3.3 Spatial evolution of cumulative seismic moment
For the spatial distribution of the seismic moment, the area around the injection well was separated into horizontal bins of 50×50 m. The cumulative seismic moment of all events within each bin was then investigated by disregarding the depth. During stimulation, the largest moment release and level of seismic activity occurred at the center of the main event cluster at the bottom of the injection well close to the open-hole section (Fig. 6a–b). Furthermore, larger events in the main cluster tend to locate at the greatest depths. Interestingly, a NNW–SSE alignment of enhanced cumulative seismic moment release is visible in the main hypocenter cluster, in agreement with the preferred NW–SE-trending direction of the two upper hypocenter clusters. The hypocenters of larger events show a similar alignment (Figs. 6a, S3). A smaller area at the NNW outer flank of the bottom hypocenter cluster displays anomalously high CM0 release caused by large events occurring during the last injection phases and after injection (red rectangle in Fig. 6a–b). Interestingly, epicenters of two tectonic seismic events with Mw 1.4 and Mw 1.7 were reported to occur in 2013 a few kilometers NW of the bottom-hole section of well OTN-3 (Kwiatek et al., 2019).

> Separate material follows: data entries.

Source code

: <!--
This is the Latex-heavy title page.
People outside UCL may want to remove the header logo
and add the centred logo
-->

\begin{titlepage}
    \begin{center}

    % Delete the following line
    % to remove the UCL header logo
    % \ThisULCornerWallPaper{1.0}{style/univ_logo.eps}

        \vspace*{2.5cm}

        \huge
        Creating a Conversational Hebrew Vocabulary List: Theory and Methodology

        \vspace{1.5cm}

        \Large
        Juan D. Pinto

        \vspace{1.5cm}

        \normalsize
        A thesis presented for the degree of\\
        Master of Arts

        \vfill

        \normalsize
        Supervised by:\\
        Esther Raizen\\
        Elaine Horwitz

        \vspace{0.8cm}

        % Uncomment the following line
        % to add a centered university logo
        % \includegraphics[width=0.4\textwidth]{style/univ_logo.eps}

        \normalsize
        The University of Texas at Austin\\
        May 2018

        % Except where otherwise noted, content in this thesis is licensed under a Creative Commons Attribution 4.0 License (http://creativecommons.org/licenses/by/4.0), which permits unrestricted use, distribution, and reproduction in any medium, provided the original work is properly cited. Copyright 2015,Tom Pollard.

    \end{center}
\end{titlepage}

3.4 Complexity of source mechanisms
We determined 191 single-event focal mechanisms (Fig. 7). Using the dendrogram tree based on hierarchical clustering (Fig. S4), events were separated into three distinct families (I–III) with similar focal mechanism orientations containing 99, 60, and 27 events, respectively (different coloring of beach balls in Fig. 7). Five events were not grouped into any of the three families and thus were not considered any further. Events belonging to the three families are not separated spatially. Oblique reverse faulting is the dominant source mechanism type, which is in contrast to the regional strike-slip regime (Kwiatek et al., 2019). The two largest events with reverse faulting were classified into family III. Fault plane solutions from all families indicate a range of preferred SSE–NNW to SW–NE strike directions, sharing comparable dips ranging approximately 35–50∘ (Fig. 7a and e). The source mechanisms of only a few events indicate strike-slip faulting, with two of them occurring after shut-in. A total of 12 estimated focal mechanisms are post-stimulation events (Fig. 7b, d, and f). The post-stimulation events contained in the main hypocenter cluster at the bottom of the well have similar focal mechanisms as events during the stimulation. In the central hypocenter cluster, two strike-slip events occurred nearby.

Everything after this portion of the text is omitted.